“Sounds really good. But, no, I do have to meet Detective DiBiase.”
“What, doesn’t he eat?”
“Not like he means it,” she muttered.
When they reached Miss Viola’s house, the ambulance was gone, along with the coroner’s people, and the only vehicles left were official. He was grateful. He didn’t know Miss Viola’s kids nearly as well as Mary Ellen did. About all he would have to discuss with them was the methods of their parents’ murders.
Thirty-plus stab wounds beat a shove down the stairs any day.
Alia unbuckled her seat belt and gave him a narrow-eyed look. “Mama’s Table, huh?”
“At the far end of Decatur. Don’t let the outside fool you.”
With a nod, she got out of the car and climbed the steps to the gallery. She really had great legs, he thought again, and taking down that braid would be like unraveling a puzzle of silk strands that would tangle around his fingers before sliding free.
Him taking down her braid wasn’t gonna happen, but he wouldn’t be a man if he didn’t think about it.
Landry shifted into Reverse, but just sat there a moment. He would likely never come back to Miss Viola’s house. It had always been a haven for him, a place his mother had brought him and Mary Ellen for family time out when Jeremiah was out of town, the place he’d run to for escape when Jeremiah was home. He’d never been close to his grandmothers, but it had never mattered because he’d had a cousin who was better than all the grandmothers in the world combined. He’d loved Miss Viola, and she’d loved him back.
Now he didn’t have anyone who truly understood...
Grimly he swiped one hand across his eyes, then backed out of the driveway. He had every intention of visiting Mama’s Table, as he’d told Alia, but he had to make one stop first.

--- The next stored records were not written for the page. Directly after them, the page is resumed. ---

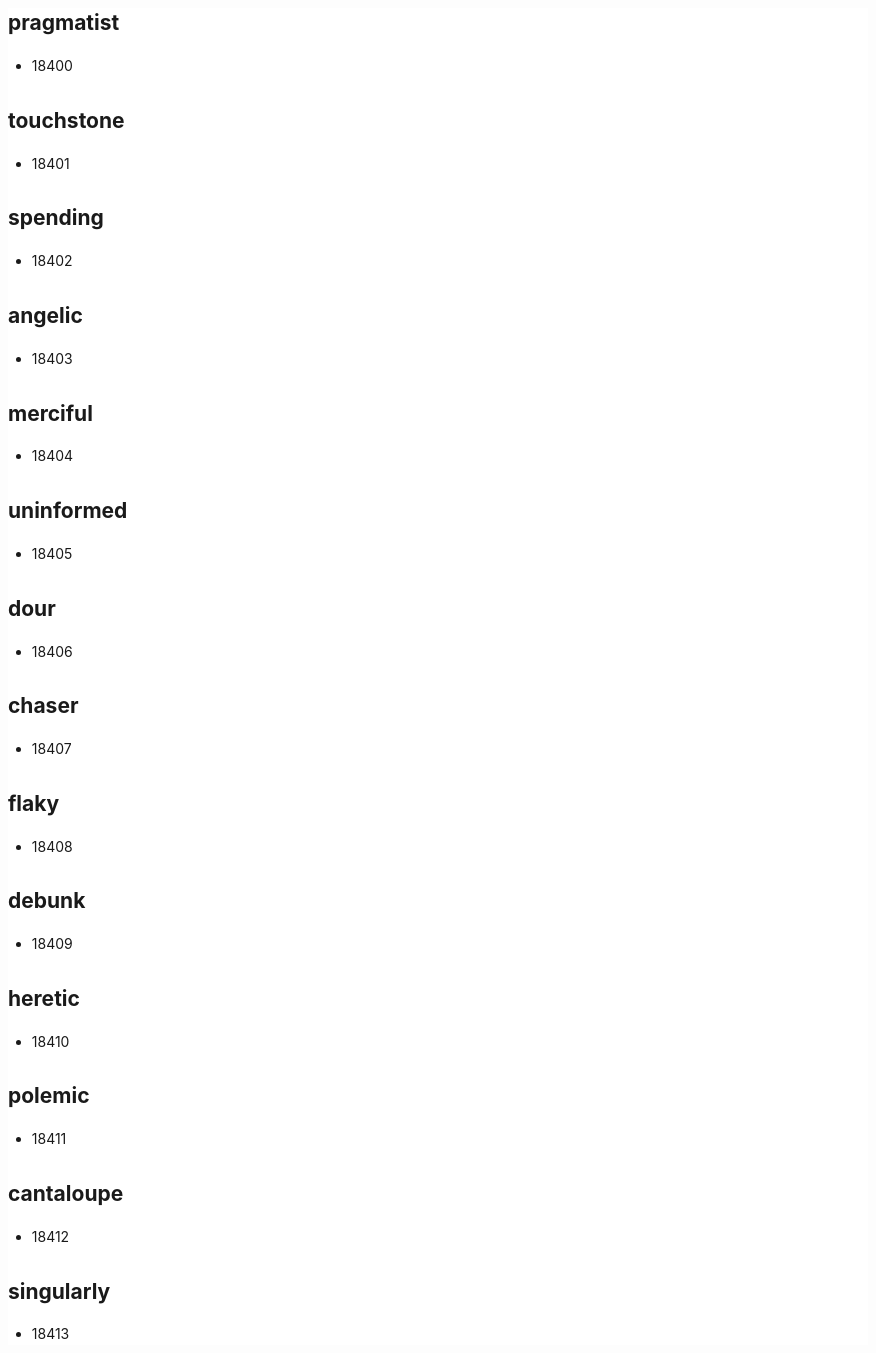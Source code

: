 ## pragmatist
* 18400

## touchstone
* 18401

## spending
* 18402

## angelic
* 18403

## merciful
* 18404

## uninformed
* 18405

## dour
* 18406

## chaser
* 18407

## flaky
* 18408

## debunk
* 18409

## heretic
* 18410

## polemic
* 18411

## cantaloupe
* 18412

## singularly
* 18413
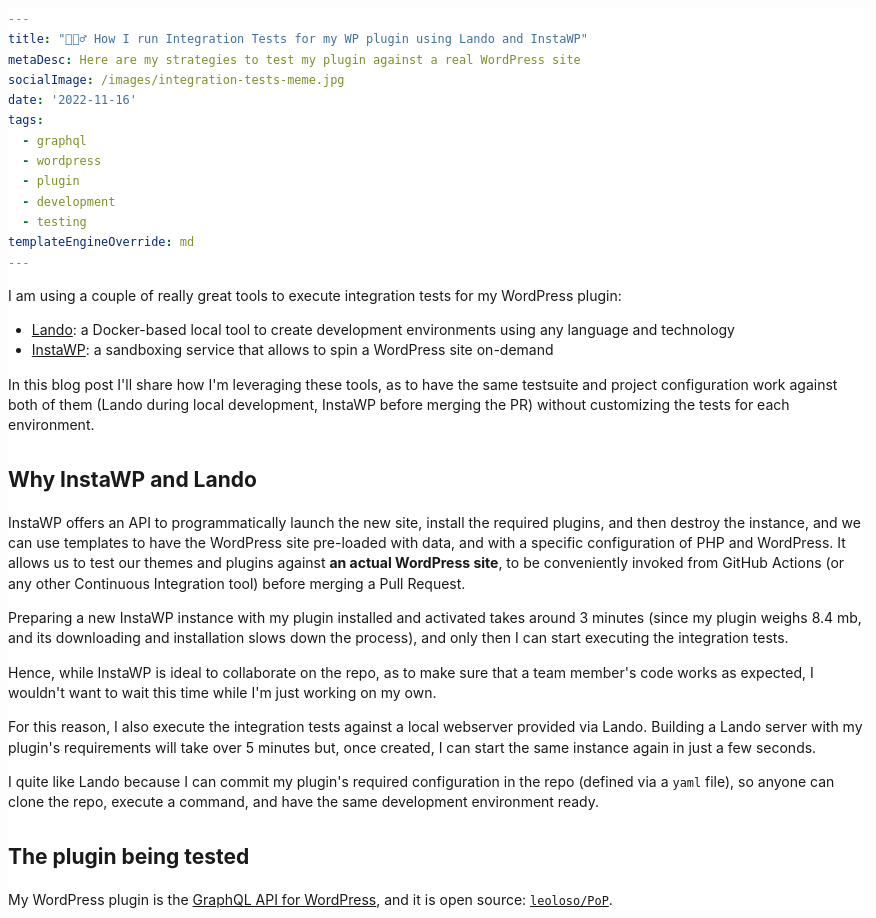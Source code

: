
 ```yaml
---
title: "🏃🏻‍♂️ How I run Integration Tests for my WP plugin using Lando and InstaWP"
metaDesc: Here are my strategies to test my plugin against a real WordPress site
socialImage: /images/integration-tests-meme.jpg
date: '2022-11-16'
tags:
  - graphql
  - wordpress
  - plugin
  - development
  - testing
templateEngineOverride: md
---
```


I am using a couple of really great tools to execute integration tests for my WordPress plugin:

- [Lando](https://github.com/lando/lando/): a Docker-based local tool to create development environments using any language and technology
- [InstaWP](https://instawp.com/): a sandboxing service that allows to spin a WordPress site on-demand

In this blog post I'll share how I'm leveraging these tools, as to have the same testsuite and project configuration work against both of them (Lando during local development, InstaWP before merging the PR) without customizing the tests for each environment.

## Why InstaWP and Lando

InstaWP offers an API to programmatically launch the new site, install the required plugins, and then destroy the instance, and we can use templates to have the WordPress site pre-loaded with data, and with a specific configuration of PHP and WordPress. It allows us to test our themes and plugins against **an actual WordPress site**, to be conveniently invoked from GitHub Actions (or any other Continuous Integration tool) before merging a Pull Request.

Preparing a new InstaWP instance with my plugin installed and activated takes around 3 minutes (since my plugin weighs 8.4 mb, and its downloading and installation slows down the process), and only then I can start executing the integration tests.

Hence, while InstaWP is ideal to collaborate on the repo, as to make sure that a team member's code works as expected, I wouldn't want to wait this time while I'm just working on my own.

For this reason, I also execute the integration tests against a local webserver provided via Lando. Building a Lando server with my plugin's requirements will take over 5 minutes but, once created, I can start the same instance again in just a few seconds.

I quite like Lando because I can commit my plugin's required configuration in the repo (defined via a `yaml` file), so anyone can clone the repo, execute a command, and have the same development environment ready.

## The plugin being tested

My WordPress plugin is the [GraphQL API for WordPress](https://graphql-api.com), and it is open source: [`leoloso/PoP`](https://github.com/leoloso/PoP).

Mary Ellen lay on the chaise in the sunroom, a pillow tucked beneath her cheek, its lace edging obscuring part of the writing on her nightshirt: Best Mom Ever. Her makeup had been cried off, the color washed out of her face. She was nibbling on a fingertip and looking sad and heartbroken and lost, even more so than when he’d left her to live alone with their ineffectual mother and their lousy father.
She smiled wanly. “Did you get everything taken care of?”
“Sort of. Mr. DeVille’s doing it all.”
“Oh, Aunt Louisianne will hate that. She’s held the honor for most outrageous funeral for Uncle Orland for twenty years. Mr. DeVille will surely top that for Daddy’s service.”
Landry vaguely remembered Uncle Orland’s passage, drawing a smile. “How do you top a spectacle? Harp-playing cats? Flying chimps swooping in to carry the casket away?”
Mary Ellen tried to keep her expression somber, but a tiny smile worked free. “Daddy did like a spectacle—as long as you, Mama and I weren’t involved.” When Landry pulled a stool closer and sat, she grasped his hand. “I’m so sorry I let you down today, Landry. Finding out about Miss Viola, I just couldn’t—I’m sorry you had to go to the funeral home alone.”
“I didn’t go alone. Special Agent Kingsley went with me.”
Mary Ellen’s brows arched with surprise. “I guess that’s part of the navy’s service to the grieving family.”
Only if the family member is a person of interest in the murder. Mary Ellen was so naive, so convinced of the natural goodness in everyone, that it probably hadn’t occurred to her yet that she and Landry were almost definitely people of interest.
Her fingers tightened on his hand, and shadows darkened her eyes. “Why would anyone hurt Miss Viola? She was the sweetest person in the world and would have given that precious ruby off her finger to help someone in need. God, Landry, it’s like someone has it in for our family. First Mama goes off to God knows where, then Daddy dies, and then Miss Viola—I don’t understand what’s going on!”
She drew a sobbing breath and smiled through her tears. “Bad things come in threes, they say, so the Jackson family has officially had its three. I hereby declare that nothing else will happen to us.”
Landry hoped like hell she was right.
But deep down inside, he doubted it.
“I swear, Jeremiah Jackson and Viola Fulsom had enough family, friends and acquaintances to fill a good-sized book.”
In the process of tearing open a package of vending-machine cookies, Alia glanced across the scarred conference room table at Jimmy. Though her ex had a tendency to exaggerate, this time he’d stated God’s honest truth. The Jackson and Landry families had taken to heart the advice to go forth and multiply. Add in their social, political and charitable contacts, as well as the admiral’s navy associates, and she and Jimmy had more names than they and their fellow detectives/special agents could interview in a year’s time.